The Diemist troops carried out a whole series of "mopping-up" operations in these six provinces (Ben Tre, My Tho, Kien Phong, Kien Tuong, Long An, and An Giang) during 1960, but, according to one of the first statements issued by the NLF, "faced with the fierce resistance of our compatriots, the repression ended in crushing defeats: 6,000 Diemist troops killed, wounded or taken prisoner; 8,000 crossed over to patriotic movement; 73,000 local big-shots, security agents, and police pimps chased out by the people, 70 military posts destroyed." In the western provinces the same story: "In the last three months of 1960 alone, 4,500 Diemist troops put out of action; 3,500 crossed over to the people; 10,000 big shots and police agents chased out, 90 posts destroyed."
The disintegration of the Diem administration in hundreds of villages was another compelling reason for the formation of the NLF. Local administrative committees sprung up as Diem's officials melted away; self-defense forces came into being to protect the liberated villages. Soon after the formation of the NLF, liberated villages were administered by committees linked through district and provincial committees with the Provisional Central Committee of the Front. Throughout 1961, committees were elected at all levels, and the liberated areas grew in size. Preparations were made for a national congress at which basic questions of internal and foreign policy had to be hammered out and a long-term program adopted.
Between February 16 and March 3, 1962, in a large village which must be nameless as long as U.S. bombers patrol South Vietnamese skies, an historic First Congress of the NLF was held, with over 100 delegates elected from all over the country taking part. By coincidence, the congress started work just eight days after the Americans set up their High Command in Saigon and began direct military intervention in South Vietnam.
Plenary sessions were held in a solid, brick building with electric light and a loud-speaker system which broadcast the proceedings not only to the delegates in the hall, but to the local residents as well — a tribute to the security which reigns in the liberated areas where government of and for the people functions.
Three main political parties took part.

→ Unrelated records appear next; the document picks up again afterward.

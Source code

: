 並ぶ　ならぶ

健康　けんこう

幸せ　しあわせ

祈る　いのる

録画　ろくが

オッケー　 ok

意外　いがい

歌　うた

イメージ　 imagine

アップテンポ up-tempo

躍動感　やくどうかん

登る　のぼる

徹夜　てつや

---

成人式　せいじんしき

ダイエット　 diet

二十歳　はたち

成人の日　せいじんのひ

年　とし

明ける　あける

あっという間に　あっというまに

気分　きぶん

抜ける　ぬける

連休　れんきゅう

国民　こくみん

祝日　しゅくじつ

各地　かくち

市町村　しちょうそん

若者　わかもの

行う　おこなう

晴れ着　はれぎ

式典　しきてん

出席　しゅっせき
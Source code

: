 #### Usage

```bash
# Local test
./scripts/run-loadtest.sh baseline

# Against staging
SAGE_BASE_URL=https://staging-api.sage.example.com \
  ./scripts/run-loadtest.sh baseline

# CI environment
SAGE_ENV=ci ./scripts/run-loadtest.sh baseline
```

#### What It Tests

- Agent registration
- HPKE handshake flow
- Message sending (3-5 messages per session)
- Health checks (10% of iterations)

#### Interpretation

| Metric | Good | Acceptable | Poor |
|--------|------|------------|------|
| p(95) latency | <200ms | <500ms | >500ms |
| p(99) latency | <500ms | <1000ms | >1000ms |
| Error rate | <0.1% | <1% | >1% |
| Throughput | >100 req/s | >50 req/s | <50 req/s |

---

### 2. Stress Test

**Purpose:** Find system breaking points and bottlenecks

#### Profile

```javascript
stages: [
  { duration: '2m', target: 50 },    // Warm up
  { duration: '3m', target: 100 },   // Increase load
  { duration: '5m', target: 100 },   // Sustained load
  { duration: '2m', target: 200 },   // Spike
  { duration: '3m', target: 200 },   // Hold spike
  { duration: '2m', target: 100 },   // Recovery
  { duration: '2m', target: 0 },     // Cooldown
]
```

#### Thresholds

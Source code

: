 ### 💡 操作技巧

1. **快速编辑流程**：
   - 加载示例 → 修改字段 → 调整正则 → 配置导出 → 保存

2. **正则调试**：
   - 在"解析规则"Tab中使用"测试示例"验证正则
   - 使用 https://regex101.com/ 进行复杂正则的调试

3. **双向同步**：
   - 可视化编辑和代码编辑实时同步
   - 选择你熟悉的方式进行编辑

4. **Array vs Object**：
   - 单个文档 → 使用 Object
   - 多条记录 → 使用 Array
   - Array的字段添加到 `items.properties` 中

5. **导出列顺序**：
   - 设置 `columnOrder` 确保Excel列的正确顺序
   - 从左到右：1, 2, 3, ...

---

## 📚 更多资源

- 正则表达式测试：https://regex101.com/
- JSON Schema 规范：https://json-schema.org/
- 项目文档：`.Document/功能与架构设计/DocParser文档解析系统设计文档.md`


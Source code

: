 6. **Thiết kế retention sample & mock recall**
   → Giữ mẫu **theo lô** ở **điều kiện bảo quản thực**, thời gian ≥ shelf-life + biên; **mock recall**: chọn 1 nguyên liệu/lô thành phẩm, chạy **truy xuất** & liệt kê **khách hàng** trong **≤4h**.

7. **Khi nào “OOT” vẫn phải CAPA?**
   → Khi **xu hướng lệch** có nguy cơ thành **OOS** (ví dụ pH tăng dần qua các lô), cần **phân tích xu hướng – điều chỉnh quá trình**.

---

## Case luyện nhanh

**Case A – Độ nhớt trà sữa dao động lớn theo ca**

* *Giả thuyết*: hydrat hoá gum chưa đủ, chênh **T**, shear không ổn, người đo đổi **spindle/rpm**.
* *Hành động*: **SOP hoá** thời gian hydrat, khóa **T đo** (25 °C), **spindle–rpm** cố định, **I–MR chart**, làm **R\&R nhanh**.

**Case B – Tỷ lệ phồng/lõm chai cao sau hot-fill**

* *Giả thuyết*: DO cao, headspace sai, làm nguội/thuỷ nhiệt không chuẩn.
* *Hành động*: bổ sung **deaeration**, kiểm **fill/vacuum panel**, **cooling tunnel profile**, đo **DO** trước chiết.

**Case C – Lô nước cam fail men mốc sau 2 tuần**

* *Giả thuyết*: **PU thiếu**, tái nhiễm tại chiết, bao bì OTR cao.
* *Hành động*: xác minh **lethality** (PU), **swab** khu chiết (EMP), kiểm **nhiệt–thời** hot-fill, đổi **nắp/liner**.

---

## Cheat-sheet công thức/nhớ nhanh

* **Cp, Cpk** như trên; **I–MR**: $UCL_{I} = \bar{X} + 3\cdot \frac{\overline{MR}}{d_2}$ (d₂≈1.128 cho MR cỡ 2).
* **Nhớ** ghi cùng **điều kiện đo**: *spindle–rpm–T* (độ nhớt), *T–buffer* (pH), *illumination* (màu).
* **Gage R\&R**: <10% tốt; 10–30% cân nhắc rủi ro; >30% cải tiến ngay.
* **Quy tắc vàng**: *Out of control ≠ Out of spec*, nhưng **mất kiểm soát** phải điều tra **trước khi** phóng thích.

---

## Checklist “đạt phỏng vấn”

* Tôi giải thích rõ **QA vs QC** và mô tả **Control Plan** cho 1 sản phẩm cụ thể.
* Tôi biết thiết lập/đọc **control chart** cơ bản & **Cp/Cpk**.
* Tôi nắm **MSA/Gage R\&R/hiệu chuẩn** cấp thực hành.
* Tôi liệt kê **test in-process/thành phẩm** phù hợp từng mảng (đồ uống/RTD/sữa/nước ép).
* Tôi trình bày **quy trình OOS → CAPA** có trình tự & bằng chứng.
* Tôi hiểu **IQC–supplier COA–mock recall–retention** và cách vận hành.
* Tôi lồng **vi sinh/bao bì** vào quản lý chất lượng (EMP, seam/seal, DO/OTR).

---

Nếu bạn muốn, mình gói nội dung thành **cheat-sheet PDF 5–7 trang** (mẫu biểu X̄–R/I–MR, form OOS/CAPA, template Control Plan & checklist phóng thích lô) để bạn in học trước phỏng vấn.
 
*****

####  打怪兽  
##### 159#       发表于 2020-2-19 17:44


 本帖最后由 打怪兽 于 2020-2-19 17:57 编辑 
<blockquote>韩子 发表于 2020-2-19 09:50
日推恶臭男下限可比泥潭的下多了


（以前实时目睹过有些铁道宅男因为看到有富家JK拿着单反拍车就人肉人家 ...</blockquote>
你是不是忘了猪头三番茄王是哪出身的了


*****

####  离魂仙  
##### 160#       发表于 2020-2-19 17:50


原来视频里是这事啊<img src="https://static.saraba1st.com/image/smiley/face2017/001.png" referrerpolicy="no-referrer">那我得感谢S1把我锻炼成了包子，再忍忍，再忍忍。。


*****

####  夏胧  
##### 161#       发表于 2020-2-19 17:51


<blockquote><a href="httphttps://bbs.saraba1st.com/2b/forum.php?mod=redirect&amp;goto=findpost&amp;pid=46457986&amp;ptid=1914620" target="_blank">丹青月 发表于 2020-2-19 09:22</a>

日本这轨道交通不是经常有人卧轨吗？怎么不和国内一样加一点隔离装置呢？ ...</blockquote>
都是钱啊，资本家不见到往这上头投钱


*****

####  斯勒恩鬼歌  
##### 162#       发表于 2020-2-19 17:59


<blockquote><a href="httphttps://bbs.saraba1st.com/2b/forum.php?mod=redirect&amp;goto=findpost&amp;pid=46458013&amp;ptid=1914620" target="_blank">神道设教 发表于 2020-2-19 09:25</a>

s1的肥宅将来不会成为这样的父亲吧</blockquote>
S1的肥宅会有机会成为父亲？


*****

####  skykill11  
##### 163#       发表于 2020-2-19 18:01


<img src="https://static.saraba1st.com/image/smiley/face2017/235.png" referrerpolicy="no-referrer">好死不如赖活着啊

The Democratic Party, formed in 1945, is a party of intellectuals and small business people, which supported the resistance war against the French from the beginning. The Radical Socialist Party, formed in 1961, represents intellectuals in Saigon and other urban centers and reflects the strong trend towards neutralism among intellectuals, even in the Diem administration and army. The People's Revolutionary Party, formed in December 1961, groups together former resistance members not affiliated to the other two parties. As its name suggests, the latter is further to the Left of the other two, and represents the worker-peasant movement and militant intellectuals.
These three parties form the hard core of the Front. Innumerable nuances rounding off sharp edges of difference between them at the congress were represented by delegates from social and religious organizations, and others like the Committee for Afro-Asian Solidarity, the South Vietnam and Saigon-Cholon Peace Committees, associations of writers and journalists, armed religious sects, and others. Most colorful were the delegates from the ethnic minorities in their national costumes. Delegates represented every province and major town in South Vietnam, and a good cross-section of the population.
The opening address was made by Dr. Phung Van Cung, member of the provisional Central Committee of the Front and Chairman of the South Vietnam Peace Council. A well known Paris-trained doctor, in 1946 he evaded French attempts to draft him into the Medical Corps of their invasion troops and supported the resistance instead. In October 1960, he fled Saigon with his family, preferring the hardships of the jungle to the comforts of Saigon under the Diem dictatorship. He summed up the situation which had led to the formation of the NLF.
"Hundreds of thousands of compatriots imprisoned, hundreds of others the victims of Diem's execution squads; famine conditions in the countryside, unemployment in the cities... Because of this, 14 million of our compatriots have resolved to continue the revolutionary traditions of our people and fight by all means to safeguard the right to live."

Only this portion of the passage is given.